What was once unthinkable back in Kingston was suddenly very thinkable….and once thought there was only one ultimate conclusion. From that moment…a trial was merely a formality whose purpose was to decide whether all three of the remaining family were in on it. For the legally minded the question is whether the prosecution can prove who did what…and how. For most people on the street that question is trivial.

It isn’t amazing at all that our minds have learned to leap beyond the hideous details of this case to assume that this was an honour killing. Forty or fifty years ago…maybe even thirty years ago virtually no one in North America would recognize the term or what it meant. Now we’ve been exposed to a culture clash that makes the term all too recognizeable. This isn’t the first case to happen in Canada and it won’t be the last. It is by far the worst and it’s likely to remain the worst. In the court of public opinion the family and by extension their culture have already been convicted. One of the dismal consequences of this business is the fact that people are condemning the culture; are less tolerant of people who come from other cultures.

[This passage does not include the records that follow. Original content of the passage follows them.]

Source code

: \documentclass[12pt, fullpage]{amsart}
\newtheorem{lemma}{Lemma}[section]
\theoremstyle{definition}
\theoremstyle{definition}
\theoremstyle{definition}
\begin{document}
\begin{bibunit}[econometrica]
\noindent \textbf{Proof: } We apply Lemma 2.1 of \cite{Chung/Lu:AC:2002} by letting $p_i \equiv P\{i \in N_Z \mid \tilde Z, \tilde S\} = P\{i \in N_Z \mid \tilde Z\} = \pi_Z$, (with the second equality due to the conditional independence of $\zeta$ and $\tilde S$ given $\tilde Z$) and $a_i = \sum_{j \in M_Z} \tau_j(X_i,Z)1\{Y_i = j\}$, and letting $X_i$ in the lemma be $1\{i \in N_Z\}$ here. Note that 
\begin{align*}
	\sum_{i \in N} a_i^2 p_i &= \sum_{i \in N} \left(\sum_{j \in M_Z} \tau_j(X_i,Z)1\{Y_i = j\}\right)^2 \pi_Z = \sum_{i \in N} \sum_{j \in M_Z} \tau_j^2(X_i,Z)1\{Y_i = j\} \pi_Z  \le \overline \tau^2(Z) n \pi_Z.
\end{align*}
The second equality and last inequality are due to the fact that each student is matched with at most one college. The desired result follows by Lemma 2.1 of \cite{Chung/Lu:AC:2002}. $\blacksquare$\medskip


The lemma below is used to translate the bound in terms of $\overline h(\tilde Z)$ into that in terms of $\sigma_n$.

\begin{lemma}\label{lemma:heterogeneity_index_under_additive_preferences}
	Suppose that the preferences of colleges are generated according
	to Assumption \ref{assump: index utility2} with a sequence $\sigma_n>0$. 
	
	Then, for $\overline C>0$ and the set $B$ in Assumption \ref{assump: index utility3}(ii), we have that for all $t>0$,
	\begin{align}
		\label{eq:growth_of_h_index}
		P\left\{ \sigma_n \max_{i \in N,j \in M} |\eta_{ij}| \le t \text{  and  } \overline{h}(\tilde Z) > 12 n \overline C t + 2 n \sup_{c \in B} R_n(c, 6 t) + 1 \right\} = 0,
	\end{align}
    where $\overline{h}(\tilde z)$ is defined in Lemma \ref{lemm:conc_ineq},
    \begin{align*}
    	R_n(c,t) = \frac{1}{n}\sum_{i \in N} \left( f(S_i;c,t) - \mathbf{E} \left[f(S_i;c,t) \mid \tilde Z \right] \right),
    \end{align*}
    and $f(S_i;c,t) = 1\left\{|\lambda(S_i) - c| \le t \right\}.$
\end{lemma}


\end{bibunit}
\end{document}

Our culture has lost its frame of reference for this outrage but it wasn’t so very long ago that families here in North America were ostracizing daughters who got pregnant out of wed-lock…who went off with the “wrong” boy. We saw young men disinherited for “bringing shame to the family name”. Along with these things there were young women locked up by their families, brutalities and beatings, forced abortions and a whole slew of greater and lesser evils. Is it possible a hundred a fifty years ago our culture had “honour killings”?  Sure it is. Our culture was still lynching people less than fifty years ago.

Knowing any or all of that does nothing to make what happened in Kingston anything less than monstrous and a ghastly perversion of any notion of humanity. I don’t know what sort of justice will emerge from this trial…maybe none. but if there is any justice at all it should include an unmistakable message to any who are here, who come from here or who come from elsewhere that women are not chattel…that there is no honour in this…that this behaviour goes so far beyond dishonour that it needs to be extirpated from all societies like the cancer it is.